The Royal Swedish Academy of Sciences awarded the trio the prize for their work in metathesis method in organic synthesis.
"This year's Nobel Prize laureates in chemistry have made metathesis into one of organic chemistry's most important reactions," the Nobel jury said in its citation.
Their findings "represent a great step forward for 'green chemistry', reducing potentially hazardous waste through smarter production," the Academy said.
Chauvin, 74, who works at the French Petroleum Institute, provided the "recipe" for this in 1971.
Schrock, 60, a professor in chemistry at the Massachusetts Institute of Technology and Grubbs, 63, a chemistry professor at the California Institute of Technology, developed effective and more stable catalysts to reproduce the reaction.
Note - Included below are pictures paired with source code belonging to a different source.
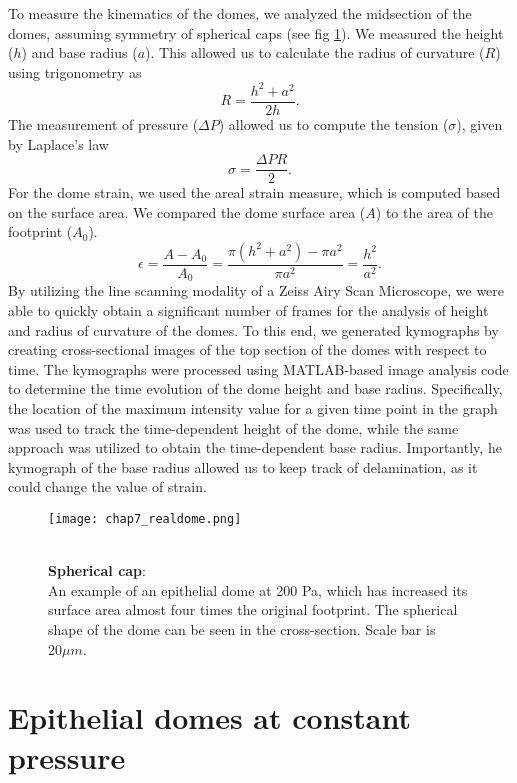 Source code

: To measure the kinematics of the domes, we analyzed the midsection of the domes, assuming symmetry of spherical caps (see fig \ref{fig_7_1}). We measured the height ($h$) and base radius ($a$). This allowed us to calculate the radius of curvature ($R$) using trigonometry as 
$$ R = \frac{h^2 + a^2}{2h}.$$ 
The measurement of pressure ($\Delta P$) allowed us to compute the tension ($\sigma$), given by Laplace's law 
$$\sigma = \frac{\Delta PR }{2} .$$
For the dome strain, we used the areal strain measure, which is computed based on the surface area. We compared the dome surface area ($A$) to the area of the footprint ($A_{0}$).
$$ \epsilon = \frac{A - A_{0}}{A_{0}} = \frac{\pi(h^2 + a^2) - \pi a^2}{\pi a^2} = \frac{h^2}{a^2} .$$
By utilizing the line scanning modality of a Zeiss Airy Scan Microscope, we were able to quickly obtain a significant number of frames for the analysis of height and radius of curvature of the domes. To this end, we generated kymographs by creating cross-sectional images of the top section of the domes with respect to time. The kymographs were processed using MATLAB-based image analysis code to determine the time evolution of the dome height and base radius. Specifically, the location of the maximum intensity value for a given time point in the graph was used to track the time-dependent height of the dome, while the same approach was utilized to obtain the time-dependent base radius. Importantly, he kymograph of the base radius allowed us to keep track of delamination, as it could change the value of strain.

\begin{figure}
	\begin{minipage}[c]{0.7\textwidth}
		\texttt{[image: chap7\_realdome.png]}
	\end{minipage}\hfill
	\begin{minipage}[c]{0.27\textwidth}
		\caption{\\ \textbf{Spherical cap}:\\An example of an epithelial dome at 200 Pa, which has increased its surface area almost four times the original footprint. The spherical shape of the dome can be seen in the cross-section. Scale bar is  $20 \mu m$.
		} \label{fig_7_1}
	\end{minipage}
\end{figure}

\hypertarget{epithelial-domes-at-constant-pressure}{%
	\section{Epithelial domes at constant
		pressure}\label{epithelial-domes-at-constant-pressure}}

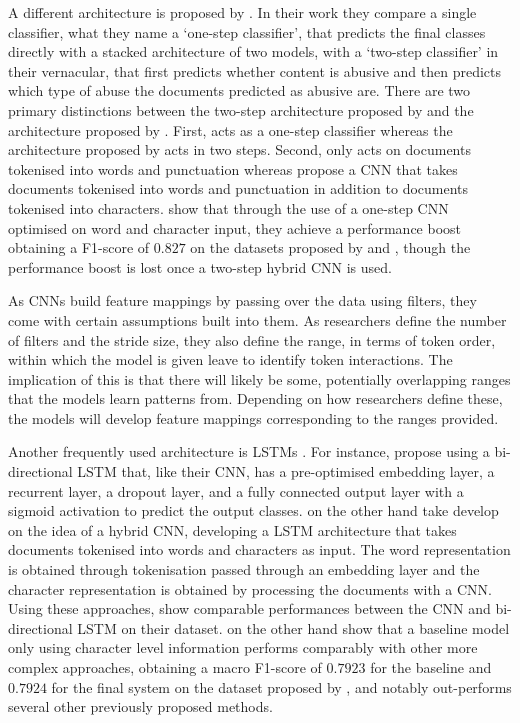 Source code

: A different architecture is proposed by \citet{Park:2017}.  
In their work they compare a single classifier, what they name a `one-step classifier', that predicts the final classes directly with a stacked architecture of two models, with a `two-step classifier' in their vernacular, that first predicts whether content is abusive and then predicts which type of abuse the documents predicted as abusive are.  
There are two primary distinctions between the two-step architecture proposed by \citet{Park:2017} and the architecture proposed by \citet{Kolhatkar:2020}.  
First, \citet{Kolhatkar:2020} acts as a one-step classifier whereas the architecture proposed by \citet{Park:2017} acts in two steps.  
Second, \citet{Kolhatkar:2020} only acts on documents tokenised into words and punctuation whereas \citet{Park:2017} propose a CNN that takes documents tokenised into words and punctuation in addition to documents tokenised into characters.  
\citet{Park:2017} show that through the use of a one-step CNN optimised on word and character input, they achieve a performance boost obtaining a F1-score of $0.827$ on the datasets proposed by \citet{Waseem-Hovy:2016} and \citet{Waseem:2016}, though the performance boost is lost once a two-step hybrid CNN is used.  
  
As CNNs build feature mappings by passing over the data using filters, they come with certain assumptions built into them.  
As researchers define the number of filters and the stride size, they also define the range, in terms of token order, within which the model is given leave to identify token interactions.  
The implication of this is that there will likely be some, potentially overlapping ranges that the models learn patterns from.  
Depending on how researchers define these, the models will develop feature mappings corresponding to the ranges provided.  
  
Another frequently used architecture is LSTMs \citep{Badjatiya:2017,Kolhatkar:2020,Meyer:2019}.  
For instance, \citet{Kolhatkar:2020} propose using a bi-directional LSTM that, like their CNN, has a pre-optimised embedding layer, a recurrent layer, a dropout layer, and a fully connected output layer with a sigmoid activation to predict the output classes.  
\citet{Meyer:2019} on the other hand take develop on the idea of a hybrid CNN, developing a LSTM architecture that takes documents tokenised into words and characters as input.  
The word representation is obtained through tokenisation passed through an embedding layer and the character representation is obtained by processing the documents with a CNN.  
Using these approaches, \citet{Kolhatkar:2020} show comparable performances between the CNN and bi-directional LSTM on their dataset.  
\citet{Meyer:2019} on the other hand show that a baseline model only using character level information performs comparably with other more complex approaches, obtaining a macro F1-score of $0.7923$ for the baseline and $0.7924$ for the final system on the dataset proposed by \citet{Waseem-Hovy:2016}, and notably out-performs several other previously proposed methods.  
  
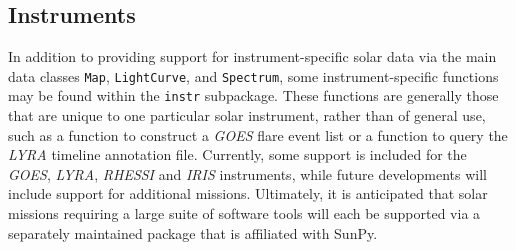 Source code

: \subsection{Instruments}\label{ssec:util:inst}
In addition to providing support for instrument-specific solar data via the main data 
classes \texttt{Map}, \texttt{LightCurve}, and \texttt{Spectrum}, 
some instrument-specific functions may be found within the \texttt{instr} subpackage. 
These functions are generally those that are unique to one particular solar instrument, 
rather than of general use, such as a function to construct a \textit{GOES} flare event list 
or a function to query the \textit{LYRA} timeline annotation file. Currently, some support is included
for the \textit{GOES}, \textit{LYRA}, \textit{RHESSI} and \textit{IRIS} instruments, while future developments 
will include support for additional missions. Ultimately, it is anticipated that solar
missions requiring a large suite of software tools will each be supported via a separately 
maintained package that is affiliated with SunPy.

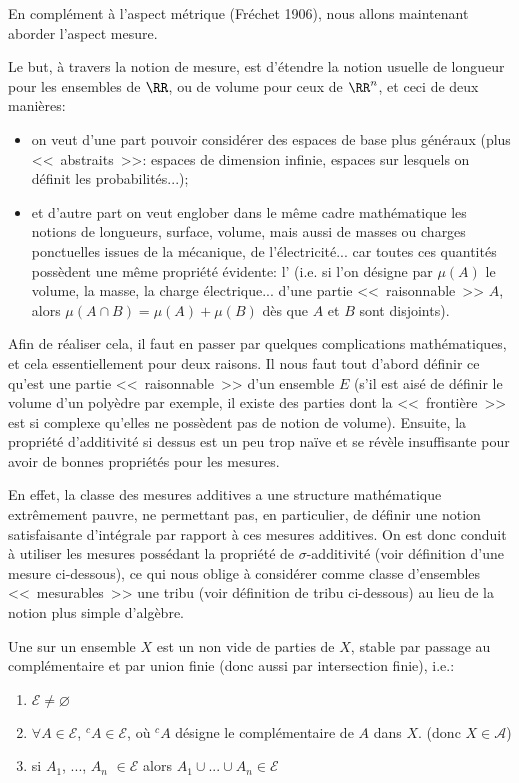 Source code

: En complément à l'aspect métrique (Fréchet 1906), nous
allons maintenant aborder l'aspect mesure.

\medskip
Le but, à travers la notion de mesure, est d'étendre la notion usuelle de longueur pour les ensembles
de $\RR$, ou de volume pour ceux de $\RR^n$, et ceci de deux manières:
\begin{itemize}
\item on veut d'une part pouvoir considérer des espaces de base plus généraux (plus <<~abstraits~>>:
espaces de dimension infinie, espaces sur lesquels on définit les probabilités...); 
\item et
d'autre part on veut englober dans le même cadre mathématique les notions de longueurs, 
surface, volume, mais aussi de masses ou charges ponctuelles issues de la mécanique, de
l'électricité... car toutes ces quantités possèdent une même propriété évidente: l'
(i.e. si l'on désigne par $\mu(A)$ le volume, la masse, la charge électrique... d'une partie <<~raisonnable~>> $A$,
alors $\mu(A\cap B)=\mu(A)+\mu(B)$ dès que $A$ et $B$ sont disjoints).
\end{itemize}

\medskip
Afin de réaliser cela, il faut en passer par quelques complications mathématiques, et cela essentiellement
pour deux raisons.
Il nous faut tout d'abord définir ce qu'est une partie <<~raisonnable~>> d'un ensemble $E$ (s'il est
aisé de définir le volume d'un polyèdre par exemple, il existe des parties dont la <<~frontière~>> est
si complexe qu'elles ne possèdent pas de notion de volume).
Ensuite, la propriété d'additivité si dessus est un peu trop naïve et se révèle insuffisante pour avoir de bonnes 
propriétés pour les mesures.

En effet, la classe des mesures additives a une structure mathématique extrêmement pauvre, ne permettant pas, 
en particulier, de définir une notion satisfaisante d'intégrale par rapport à ces mesures additives.
On est donc conduit à utiliser les mesures possédant la propriété de $\sigma$-additivité (voir définition
d'une mesure ci-dessous), ce qui nous oblige à  considérer comme classe d'ensembles <<~mesurables~>> une 
tribu (voir définition de tribu ci-dessous) au lieu de la notion plus simple d'algèbre.

\medskip
\begin{definition}[Algèbre]
Une  sur un ensemble 
$X$ est un  non vide de parties de $X$,  stable par passage au complémentaire et par union finie
(donc aussi par intersection finie), i.e.:
\begin{enumerate}
 \item $\mathcal{E} \not=\varnothing$
 \item $\forall A \in \mathcal{E}$, ${}^c A \in\mathcal{E}$, où ${}^cA$ désigne le complémentaire de $A$ dans $X$.
	(donc $X\in \mathcal{A}$)
\item si $A_1$, ..., $A_n$ $\in\mathcal{E}$ alors $A_1\cup ...\cup A_n \in\mathcal{E}$
\end{enumerate}
\end{definition}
Their research into metathesis laid the groundwork for the production of new drugs to treat illnesses like Alzheimer's, Down's Syndrome, HIV/AIDS and cancer as well as having uses in making food, chemicals and plastics, according to the Academy.
On Monday, the Nobel Medicine Prize went to two Australian researchers Barry Marshall and Robin Warren for their pioneering 1982 discovery that ulcers are caused by bacteria.
And on Tuesday the Nobel Physics Prize went to Americans Roy Glauber and John Hall as well as German Theodor Haensch for their groundbreaking work on understanding light.
The award for peace will be announced on Friday in the Norwegian capital, Oslo. The economics prize, the only one not named in Nobel's will, will be announced on Oct. 10.
The Swedish Academy, which awards the literature prize, has not yet set a date for its announcement, which is always on a Thursday and could come next week.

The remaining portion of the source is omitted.